• Problem statement:
Please return the listing below exactly, without any of its pictures.
START Supplied data
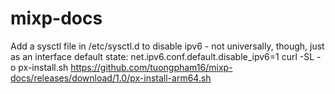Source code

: # mixp-docs
Add a sysctl file in /etc/sysctl.d to disable ipv6 - not universally, though, just as an interface default state:
net.ipv6.conf.default.disable_ipv6=1
 curl -SL -o px-install.sh https://github.com/tuongpham16/mixp-docs/releases/download/1.0/px-install-arm64.sh
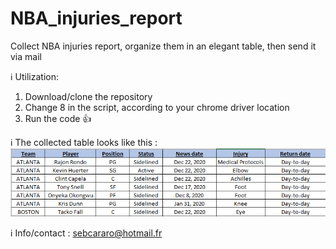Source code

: # NBA_injuries_report
Collect NBA injuries report, organize them in an elegant table, then send it via mail

:information_source: Utilization:
1. Download/clone the repository 
1. Change 8 in the script, according to your chrome driver location
1. Run the code :+1:

:information_source: The collected table looks like this : </br>
![Collected data](img/Scraped_table.PNG) </br>

:information_source: Info/contact : sebcararo@hotmail.fr
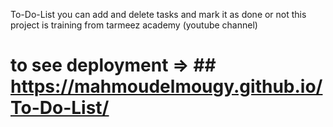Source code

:  To-Do-List
 you can add and delete tasks
 and mark it as done or not
this project is training from tarmeez academy (youtube channel)

# to see deployment => ## https://mahmoudelmougy.github.io/To-Do-List/
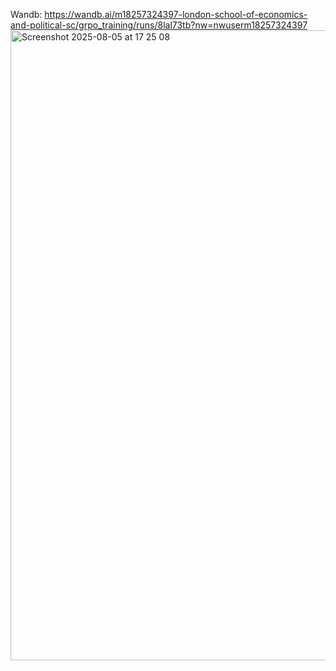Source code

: Wandb: https://wandb.ai/m18257324397-london-school-of-economics-and-political-sc/grpo_training/runs/8lal73tb?nw=nwuserm18257324397
<img width="1850" height="1008" alt="Screenshot 2025-08-05 at 17 25 08" src="https://github.com/user-attachments/assets/ebb0e98b-2a91-4645-a7d2-7ae7c54c7154" />
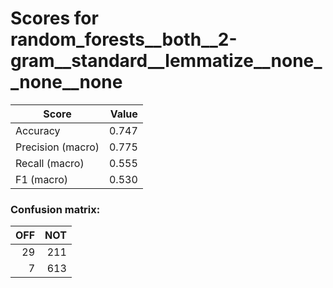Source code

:# Scores for random_forests__both__2-gram__standard__lemmatize__none__none__none
|      Score      |Value|
|-----------------|----:|
|Accuracy         |0.747|
|Precision (macro)|0.775|
|Recall (macro)   |0.555|
|F1 (macro)       |0.530|

### Confusion matrix:
|OFF|NOT|
|--:|--:|
| 29|211|
|  7|613|
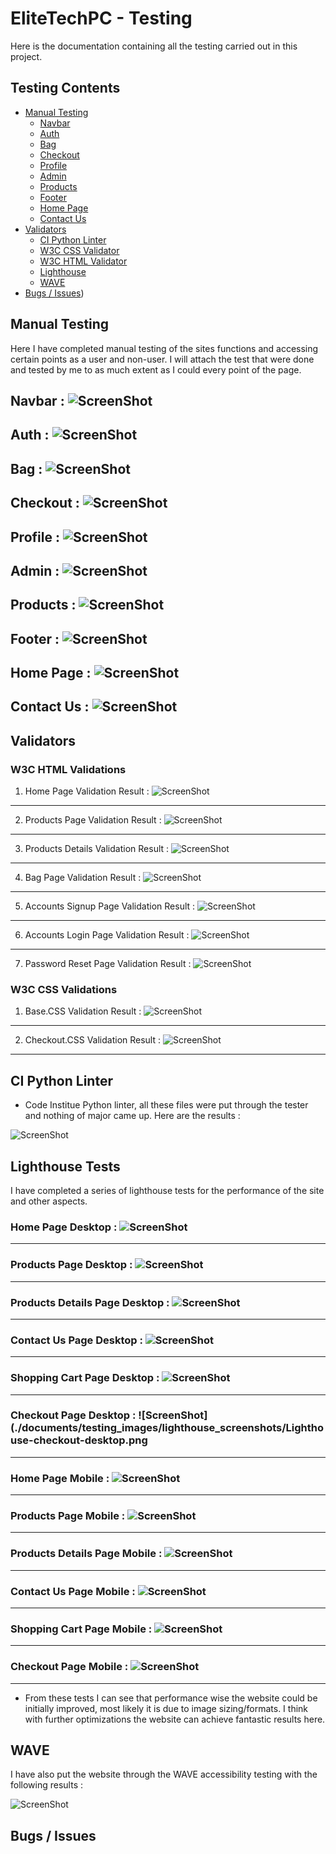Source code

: # EliteTechPC - Testing

Here is the documentation containing all the testing carried out in this project.

## Testing Contents ##

* [Manual Testing](#manual-testing)
    * [Navbar](#navbar--screenshot)
    * [Auth](#auth--screenshot)
    * [Bag](#bag--screenshot)
    * [Checkout](#checkout--screenshot)
    * [Profile](#profile--screenshot)
    * [Admin](#admin--screenshot)
    * [Products](#products--screenshot)
    * [Footer](#footer--screenshot)
    * [Home Page](#home-page--screenshot)
    * [Contact Us](#navbar--screenshot)
* [Validators](#automated-testing)
    * [CI Python Linter](#ci-python-linter)
    * [W3C CSS Validator](#w3c-css-validations)
    * [W3C HTML Validator](#w3c-html-validations)
    * [Lighthouse](#lighthouse-tests)
    * [WAVE](#wave)
* [Bugs / Issues](#bugs--issues))

## Manual Testing ##

Here I have completed manual testing of the sites functions and accessing certain points as a user and non-user. 
I will attach the test that were done and tested by me to as much extent as I could every point of the page.

## Navbar : ![ScreenShot](./documents/testing_images/Navbar-tests-manual.png)

## Auth : ![ScreenShot](./documents/testing_images/Auth-tests-manual.png)

## Bag : ![ScreenShot](./documents/testing_images/Bag-tests-manual.png)

## Checkout : ![ScreenShot](./documents/testing_images/Checkout-tests-manual.png)

## Profile : ![ScreenShot](./documents/testing_images/Profile-tests-manual.png)

## Admin : ![ScreenShot](./documents/testing_images/Admin-tests-manual.png)

## Products : ![ScreenShot](./documents/testing_images/Products-tests-manual.png)

## Footer : ![ScreenShot](./documents/testing_images/Footer-tests-manual.png)

## Home Page : ![ScreenShot](./documents/testing_images/Homepage-tests-manual.png)

## Contact Us : ![ScreenShot](./documents/testing_images/ContactUs-tests-manual.png)

## Validators ## 


### W3C HTML Validations ### 

1. Home Page Validation Result : 
![ScreenShot](./documents/testing_images/home-page-html-validation.png)
<hr>

2. Products Page Validation Result : 
![ScreenShot](./documents/testing_images/products-page-validation.png)
<hr>

3. Products Details Validation Result : 
![ScreenShot](./documents/testing_images/product-details-validation.png)
<hr>

4. Bag Page Validation Result : 
![ScreenShot](./documents/testing_images/bag-page-validation.png)
<hr>

5. Accounts Signup Page Validation Result : 
![ScreenShot](./documents/testing_images/accounts-signup-validation.png)
<hr>

6. Accounts Login Page Validation Result : 
![ScreenShot](./documents/testing_images/account-login-validation.png)
<hr>

7. Password Reset Page Validation Result : 
![ScreenShot](./documents/testing_images/password-reset-validation.png)


### W3C CSS Validations ### 

1. Base.CSS Validation Result : 
![ScreenShot](./documents/testing_images/base.css-validated.png)
<hr>

2. Checkout.CSS Validation Result :
![ScreenShot](./documents/testing_images/checkout.css-validated.png)
<hr>


## CI Python Linter ##

* Code Institue Python linter, all these files were put through the tester and nothing of major came up. Here are the results :

![ScreenShot](./documents/testing_images/Python%20Linter%20Testing.png)


## Lighthouse Tests ##

I have completed a series of lighthouse tests for the performance of the site and other aspects.

### Home Page Desktop : ![ScreenShot](./documents/testing_images/lighthouse_screenshots/Lighthouse-homepage-desktop.png)
<hr>

### Products Page Desktop : ![ScreenShot](./documents/testing_images/lighthouse_screenshots/Lighthouse-products-desktop.png)
<hr>

### Products Details Page Desktop : ![ScreenShot](./documents/testing_images/lighthouse_screenshots/Lighthouse-product_details-desktop.png)
<hr>

### Contact Us Page Desktop : ![ScreenShot](./documents/testing_images/lighthouse_screenshots/Lighthouse-contactus-desktop.png)
<hr>

### Shopping Cart Page Desktop : ![ScreenShot](./documents/testing_images/lighthouse_screenshots/Lighthouse-bag-desktop.png)
<hr>

### Checkout Page Desktop : ![ScreenShot](./documents/testing_images/lighthouse_screenshots/Lighthouse-checkout-desktop.png
<hr>

### Home Page Mobile : ![ScreenShot](./documents/testing_images/lighthouse_screenshots/Lighthouse-homepage-mobile.png)
<hr>

### Products Page Mobile : ![ScreenShot](./documents/testing_images/lighthouse_screenshots/Lighthouse-products-mobile.png)
<hr>

### Products Details Page Mobile : ![ScreenShot](./documents/testing_images/lighthouse_screenshots/Lighthouse-product_details-mobile.png)
<hr>

### Contact Us Page Mobile : ![ScreenShot](./documents/testing_images/lighthouse_screenshots/Lighthouse-contactus-mobile.png)
<hr>

### Shopping Cart Page Mobile : ![ScreenShot](./documents/testing_images/lighthouse_screenshots/Lighthouse-bag-mobile.png)
<hr>

### Checkout Page Mobile : ![ScreenShot](./documents/testing_images/lighthouse_screenshots/Lighthouse-checkout-mobile.png)
<hr>

* From these tests I can see that performance wise the website could be initially improved, most likely it is due to image sizing/formats. I think with further optimizations the website can achieve fantastic results here.

## WAVE ##

I have also put the website through the WAVE accessibility testing with the following results :

![ScreenShot](./documents/testing_images/WAVE-SCREENSHOT-HOME.png)


## Bugs / Issues ##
END Supplied data
• Exercise output:
Source code

: # mixp-docs
Add a sysctl file in /etc/sysctl.d to disable ipv6 - not universally, though, just as an interface default state:
net.ipv6.conf.default.disable_ipv6=1
 curl -SL -o px-install.sh https://github.com/tuongpham16/mixp-docs/releases/download/1.0/px-install-arm64.sh
Source code

: # NBA_injuries_report
Collect NBA injuries report, organize them in an elegant table, then send it via mail

:information_source: Utilization:
1. Download/clone the repository 
1. Change 8 in the script, according to your chrome driver location
1. Run the code :+1:

:information_source: The collected table looks like this : </br>
![Collected data](img/Scraped_table.PNG) </br>

:information_source: Info/contact : sebcararo@hotmail.fr
Source code

:  To-Do-List
 you can add and delete tasks
 and mark it as done or not
this project is training from tarmeez academy (youtube channel)

# to see deployment => ## https://mahmoudelmougy.github.io/To-Do-List/
Source code

: Wandb: https://wandb.ai/m18257324397-london-school-of-economics-and-political-sc/grpo_training/runs/8lal73tb?nw=nwuserm18257324397
<img width="1850" height="1008" alt="Screenshot 2025-08-05 at 17 25 08" src="https://github.com/user-attachments/assets/ebb0e98b-2a91-4645-a7d2-7ae7c54c7154" />
Source code

:# Scores for random_forests__both__2-gram__standard__lemmatize__none__none__none
|      Score      |Value|
|-----------------|----:|
|Accuracy         |0.747|
|Precision (macro)|0.775|
|Recall (macro)   |0.555|
|F1 (macro)       |0.530|

### Confusion matrix:
|OFF|NOT|
|--:|--:|
| 29|211|
|  7|613|
Source code

: # EliteTechPC - Testing

Here is the documentation containing all the testing carried out in this project.

## Testing Contents ##

* [Manual Testing](#manual-testing)
    * [Navbar](#navbar--screenshot)
    * [Auth](#auth--screenshot)
    * [Bag](#bag--screenshot)
    * [Checkout](#checkout--screenshot)
    * [Profile](#profile--screenshot)
    * [Admin](#admin--screenshot)
    * [Products](#products--screenshot)
    * [Footer](#footer--screenshot)
    * [Home Page](#home-page--screenshot)
    * [Contact Us](#navbar--screenshot)
* [Validators](#automated-testing)
    * [CI Python Linter](#ci-python-linter)
    * [W3C CSS Validator](#w3c-css-validations)
    * [W3C HTML Validator](#w3c-html-validations)
    * [Lighthouse](#lighthouse-tests)
    * [WAVE](#wave)
* [Bugs / Issues](#bugs--issues))

## Manual Testing ##

Here I have completed manual testing of the sites functions and accessing certain points as a user and non-user. 
I will attach the test that were done and tested by me to as much extent as I could every point of the page.

## Navbar : ![ScreenShot](./documents/testing_images/Navbar-tests-manual.png)

## Auth : ![ScreenShot](./documents/testing_images/Auth-tests-manual.png)

## Bag : ![ScreenShot](./documents/testing_images/Bag-tests-manual.png)

## Checkout : ![ScreenShot](./documents/testing_images/Checkout-tests-manual.png)

## Profile : ![ScreenShot](./documents/testing_images/Profile-tests-manual.png)

## Admin : ![ScreenShot](./documents/testing_images/Admin-tests-manual.png)

## Products : ![ScreenShot](./documents/testing_images/Products-tests-manual.png)

## Footer : ![ScreenShot](./documents/testing_images/Footer-tests-manual.png)

## Home Page : ![ScreenShot](./documents/testing_images/Homepage-tests-manual.png)

## Contact Us : ![ScreenShot](./documents/testing_images/ContactUs-tests-manual.png)

## Validators ## 


### W3C HTML Validations ### 

1. Home Page Validation Result : 
![ScreenShot](./documents/testing_images/home-page-html-validation.png)
<hr>

2. Products Page Validation Result : 
![ScreenShot](./documents/testing_images/products-page-validation.png)
<hr>

3. Products Details Validation Result : 
![ScreenShot](./documents/testing_images/product-details-validation.png)
<hr>

4. Bag Page Validation Result : 
![ScreenShot](./documents/testing_images/bag-page-validation.png)
<hr>

5. Accounts Signup Page Validation Result : 
![ScreenShot](./documents/testing_images/accounts-signup-validation.png)
<hr>

6. Accounts Login Page Validation Result : 
![ScreenShot](./documents/testing_images/account-login-validation.png)
<hr>

7. Password Reset Page Validation Result : 
![ScreenShot](./documents/testing_images/password-reset-validation.png)


### W3C CSS Validations ### 

1. Base.CSS Validation Result : 
![ScreenShot](./documents/testing_images/base.css-validated.png)
<hr>

2. Checkout.CSS Validation Result :
![ScreenShot](./documents/testing_images/checkout.css-validated.png)
<hr>


## CI Python Linter ##

* Code Institue Python linter, all these files were put through the tester and nothing of major came up. Here are the results :

![ScreenShot](./documents/testing_images/Python%20Linter%20Testing.png)


## Lighthouse Tests ##

I have completed a series of lighthouse tests for the performance of the site and other aspects.

### Home Page Desktop : ![ScreenShot](./documents/testing_images/lighthouse_screenshots/Lighthouse-homepage-desktop.png)
<hr>

### Products Page Desktop : ![ScreenShot](./documents/testing_images/lighthouse_screenshots/Lighthouse-products-desktop.png)
<hr>

### Products Details Page Desktop : ![ScreenShot](./documents/testing_images/lighthouse_screenshots/Lighthouse-product_details-desktop.png)
<hr>

### Contact Us Page Desktop : ![ScreenShot](./documents/testing_images/lighthouse_screenshots/Lighthouse-contactus-desktop.png)
<hr>

### Shopping Cart Page Desktop : ![ScreenShot](./documents/testing_images/lighthouse_screenshots/Lighthouse-bag-desktop.png)
<hr>

### Checkout Page Desktop : ![ScreenShot](./documents/testing_images/lighthouse_screenshots/Lighthouse-checkout-desktop.png
<hr>

### Home Page Mobile : ![ScreenShot](./documents/testing_images/lighthouse_screenshots/Lighthouse-homepage-mobile.png)
<hr>

### Products Page Mobile : ![ScreenShot](./documents/testing_images/lighthouse_screenshots/Lighthouse-products-mobile.png)
<hr>

### Products Details Page Mobile : ![ScreenShot](./documents/testing_images/lighthouse_screenshots/Lighthouse-product_details-mobile.png)
<hr>

### Contact Us Page Mobile : ![ScreenShot](./documents/testing_images/lighthouse_screenshots/Lighthouse-contactus-mobile.png)
<hr>

### Shopping Cart Page Mobile : ![ScreenShot](./documents/testing_images/lighthouse_screenshots/Lighthouse-bag-mobile.png)
<hr>

### Checkout Page Mobile : ![ScreenShot](./documents/testing_images/lighthouse_screenshots/Lighthouse-checkout-mobile.png)
<hr>

* From these tests I can see that performance wise the website could be initially improved, most likely it is due to image sizing/formats. I think with further optimizations the website can achieve fantastic results here.

## WAVE ##

I have also put the website through the WAVE accessibility testing with the following results :

![ScreenShot](./documents/testing_images/WAVE-SCREENSHOT-HOME.png)


## Bugs / Issues ##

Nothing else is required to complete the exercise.